◆ What this task involves
Where in the listing does the string "Items" appear? Copy every line that holds it.

*** Data to process

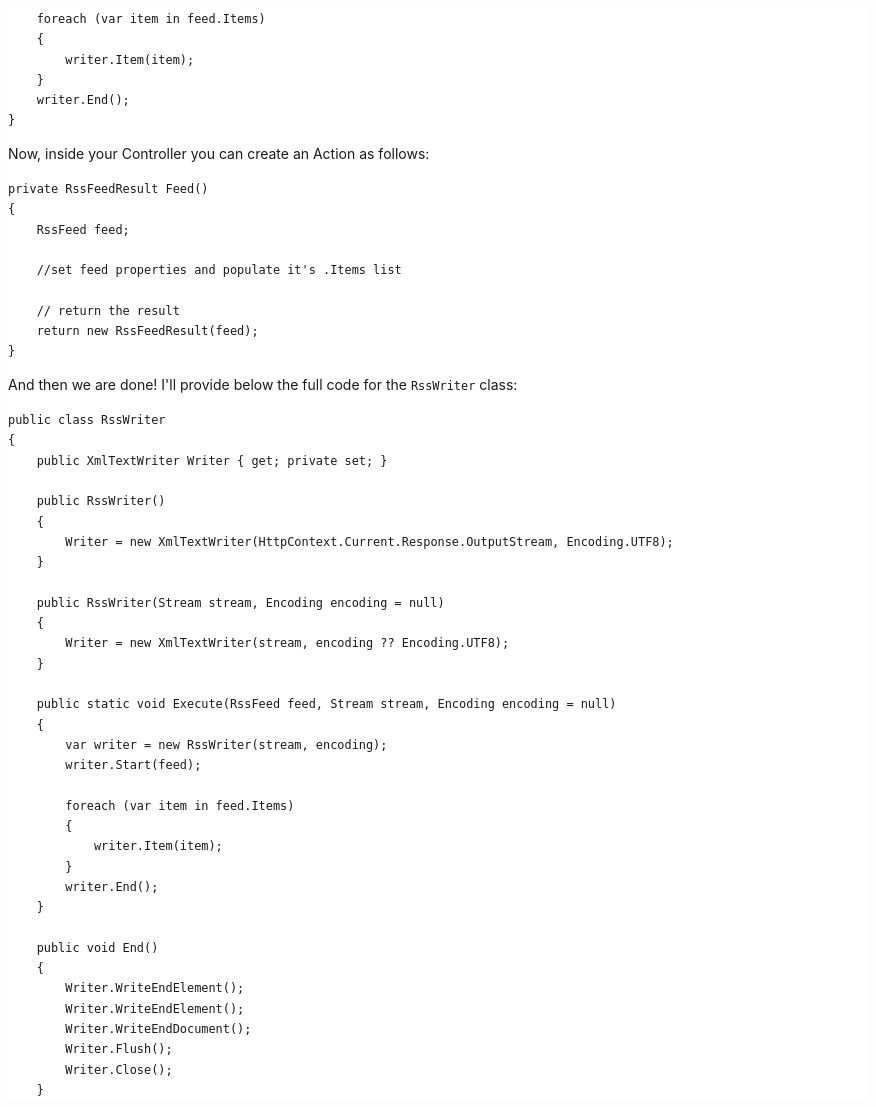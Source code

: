         foreach (var item in feed.Items)
        {
            writer.Item(item);
        }
        writer.End();
    }

Now, inside your Controller you can create an Action as follows:

    private RssFeedResult Feed()
    {
        RssFeed feed;

        //set feed properties and populate it's .Items list

        // return the result
        return new RssFeedResult(feed);
    }

And then we are done! I'll provide below the full code for the `RssWriter` class:

    public class RssWriter
    {
        public XmlTextWriter Writer { get; private set; }

        public RssWriter()
        {
            Writer = new XmlTextWriter(HttpContext.Current.Response.OutputStream, Encoding.UTF8);
        }

        public RssWriter(Stream stream, Encoding encoding = null)
        {
            Writer = new XmlTextWriter(stream, encoding ?? Encoding.UTF8);
        }

        public static void Execute(RssFeed feed, Stream stream, Encoding encoding = null)
        {
            var writer = new RssWriter(stream, encoding);
            writer.Start(feed);

            foreach (var item in feed.Items)
            {
                writer.Item(item);
            }
            writer.End();
        }

        public void End()
        {
            Writer.WriteEndElement();
            Writer.WriteEndElement();
            Writer.WriteEndDocument();
            Writer.Flush();
            Writer.Close();
        }
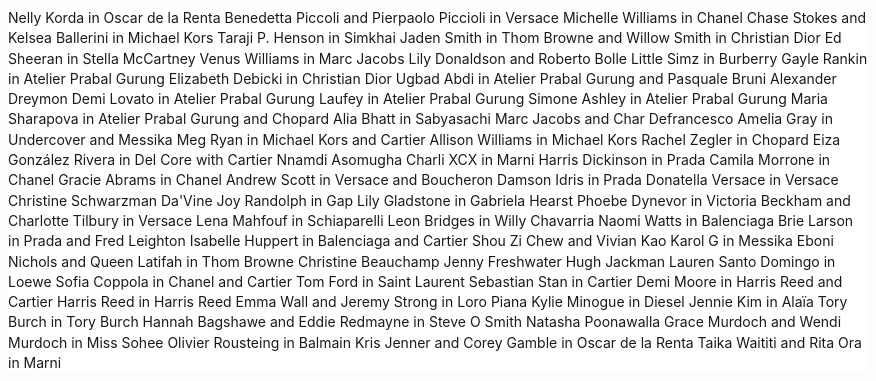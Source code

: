 Nelly Korda in Oscar de la Renta
Benedetta Piccoli and Pierpaolo Piccioli in Versace
Michelle Williams in Chanel
Chase Stokes and Kelsea Ballerini in Michael Kors
Taraji P. Henson in Simkhai
Jaden Smith in Thom Browne and Willow Smith in Christian Dior
Ed Sheeran in Stella McCartney
Venus Williams in Marc Jacobs
Lily Donaldson and Roberto Bolle
Little Simz in Burberry
Gayle Rankin in Atelier Prabal Gurung
Elizabeth Debicki in Christian Dior
Ugbad Abdi in Atelier Prabal Gurung and Pasquale Bruni
Alexander Dreymon
Demi Lovato in Atelier Prabal Gurung
Laufey in Atelier Prabal Gurung
Simone Ashley in Atelier Prabal Gurung
Maria Sharapova in Atelier Prabal Gurung and Chopard
Alia Bhatt in Sabyasachi
Marc Jacobs and Char Defrancesco
Amelia Gray in Undercover and Messika
Meg Ryan in Michael Kors and Cartier
Allison Williams in Michael Kors
Rachel Zegler in Chopard
Eiza González Rivera in Del Core with Cartier
Nnamdi Asomugha
Charli XCX in Marni
Harris Dickinson in Prada
Camila Morrone in Chanel
Gracie Abrams in Chanel
Andrew Scott in Versace and Boucheron
Damson Idris in Prada
Donatella Versace in Versace
Christine Schwarzman
Da'Vine Joy Randolph in Gap
Lily Gladstone in Gabriela Hearst
Phoebe Dynevor in Victoria Beckham and Charlotte Tilbury in Versace
Lena Mahfouf in Schiaparelli
Leon Bridges in Willy Chavarria
Naomi Watts in Balenciaga
Brie Larson in Prada and Fred Leighton
Isabelle Huppert in Balenciaga and Cartier
Shou Zi Chew and Vivian Kao
Karol G in Messika
Eboni Nichols and Queen Latifah in Thom Browne
Christine Beauchamp
Jenny Freshwater
Hugh Jackman
Lauren Santo Domingo in Loewe
Sofia Coppola in Chanel and Cartier
Tom Ford in Saint Laurent
Sebastian Stan in Cartier
Demi Moore in Harris Reed and Cartier
Harris Reed in Harris Reed
Emma Wall and Jeremy Strong in Loro Piana
Kylie Minogue in Diesel
Jennie Kim in Alaïa
Tory Burch in Tory Burch
Hannah Bagshawe and Eddie Redmayne in Steve O Smith
Natasha Poonawalla
Grace Murdoch and Wendi Murdoch in Miss Sohee
Olivier Rousteing in Balmain
Kris Jenner and Corey Gamble in Oscar de la Renta
Taika Waititi and Rita Ora in Marni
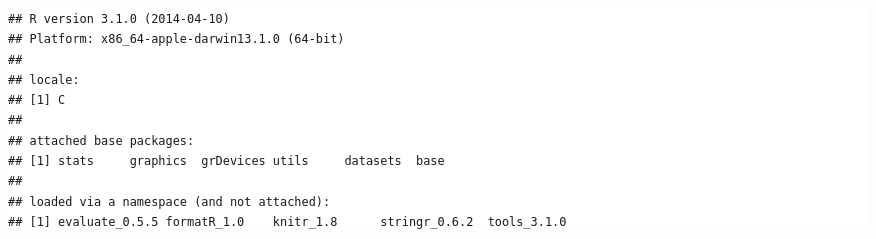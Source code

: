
 ```
## R version 3.1.0 (2014-04-10)
## Platform: x86_64-apple-darwin13.1.0 (64-bit)
## 
## locale:
## [1] C
## 
## attached base packages:
## [1] stats     graphics  grDevices utils     datasets  base     
## 
## loaded via a namespace (and not attached):
## [1] evaluate_0.5.5 formatR_1.0    knitr_1.8      stringr_0.6.2  tools_3.1.0
```

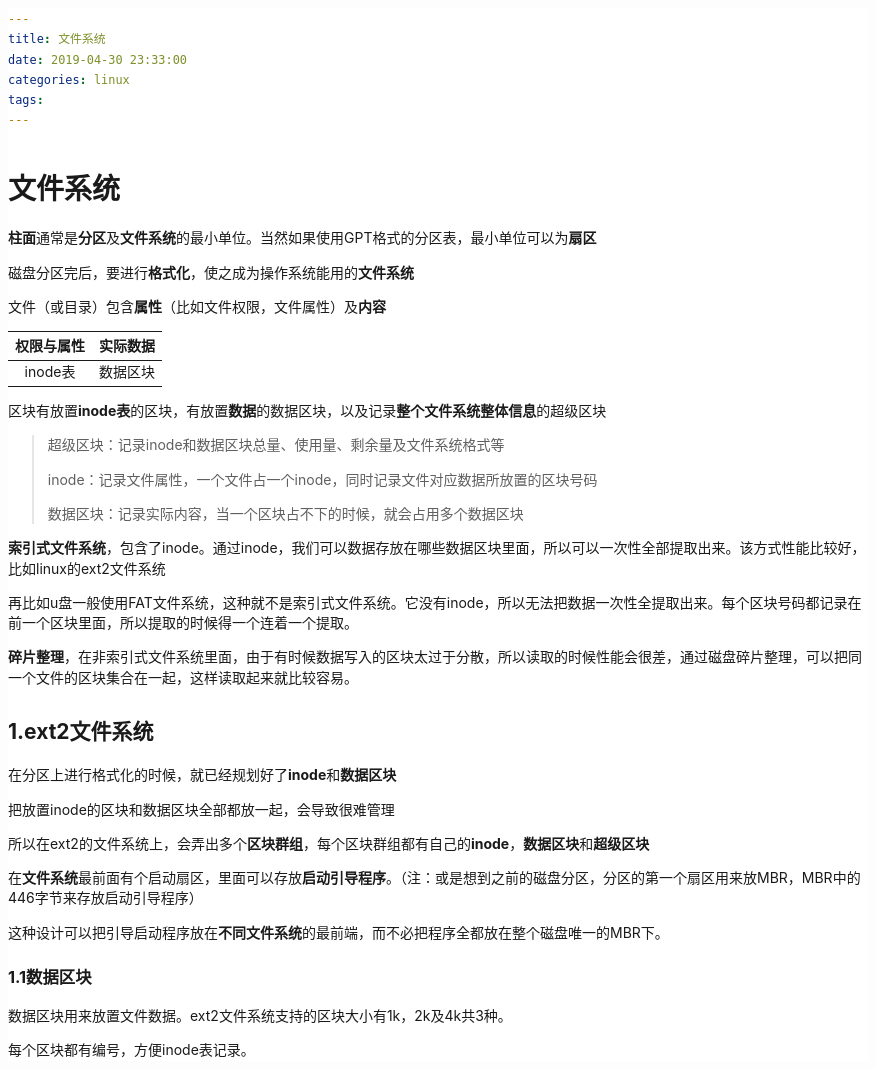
 ```yaml
---
title: 文件系统
date: 2019-04-30 23:33:00
categories: linux
tags:
---
```


# 文件系统

**柱面**通常是**分区**及**文件系统**的最小单位。当然如果使用GPT格式的分区表，最小单位可以为**扇区**

磁盘分区完后，要进行**格式化**，使之成为操作系统能用的**文件系统**

文件（或目录）包含**属性**（比如文件权限，文件属性）及**内容**

| 权限与属性 | 实际数据 |
| :--------: | :------: |
|  inode表   | 数据区块 |

区块有放置**inode表**的区块，有放置**数据**的数据区块，以及记录**整个文件系统整体信息**的超级区块

> 超级区块：记录inode和数据区块总量、使用量、剩余量及文件系统格式等
>
> inode：记录文件属性，一个文件占一个inode，同时记录文件对应数据所放置的区块号码
>
> 数据区块：记录实际内容，当一个区块占不下的时候，就会占用多个数据区块



**索引式文件系统**，包含了inode。通过inode，我们可以数据存放在哪些数据区块里面，所以可以一次性全部提取出来。该方式性能比较好，比如linux的ext2文件系统

再比如u盘一般使用FAT文件系统，这种就不是索引式文件系统。它没有inode，所以无法把数据一次性全提取出来。每个区块号码都记录在前一个区块里面，所以提取的时候得一个连着一个提取。

**碎片整理**，在非索引式文件系统里面，由于有时候数据写入的区块太过于分散，所以读取的时候性能会很差，通过磁盘碎片整理，可以把同一个文件的区块集合在一起，这样读取起来就比较容易。



## 1.ext2文件系统

在分区上进行格式化的时候，就已经规划好了**inode**和**数据区块**

把放置inode的区块和数据区块全部都放一起，会导致很难管理

所以在ext2的文件系统上，会弄出多个**区块群组**，每个区块群组都有自己的**inode**，**数据区块**和**超级区块**

在**文件系统**最前面有个启动扇区，里面可以存放**启动引导程序**。（注：或是想到之前的磁盘分区，分区的第一个扇区用来放MBR，MBR中的446字节来存放启动引导程序）

这种设计可以把引导启动程序放在**不同文件系统**的最前端，而不必把程序全都放在整个磁盘唯一的MBR下。



### 1.1数据区块

数据区块用来放置文件数据。ext2文件系统支持的区块大小有1k，2k及4k共3种。

每个区块都有编号，方便inode表记录。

******

◆ Worked solution
:         foreach (var item in feed.Items)
        //set feed properties and populate it's .Items list
            foreach (var item in feed.Items)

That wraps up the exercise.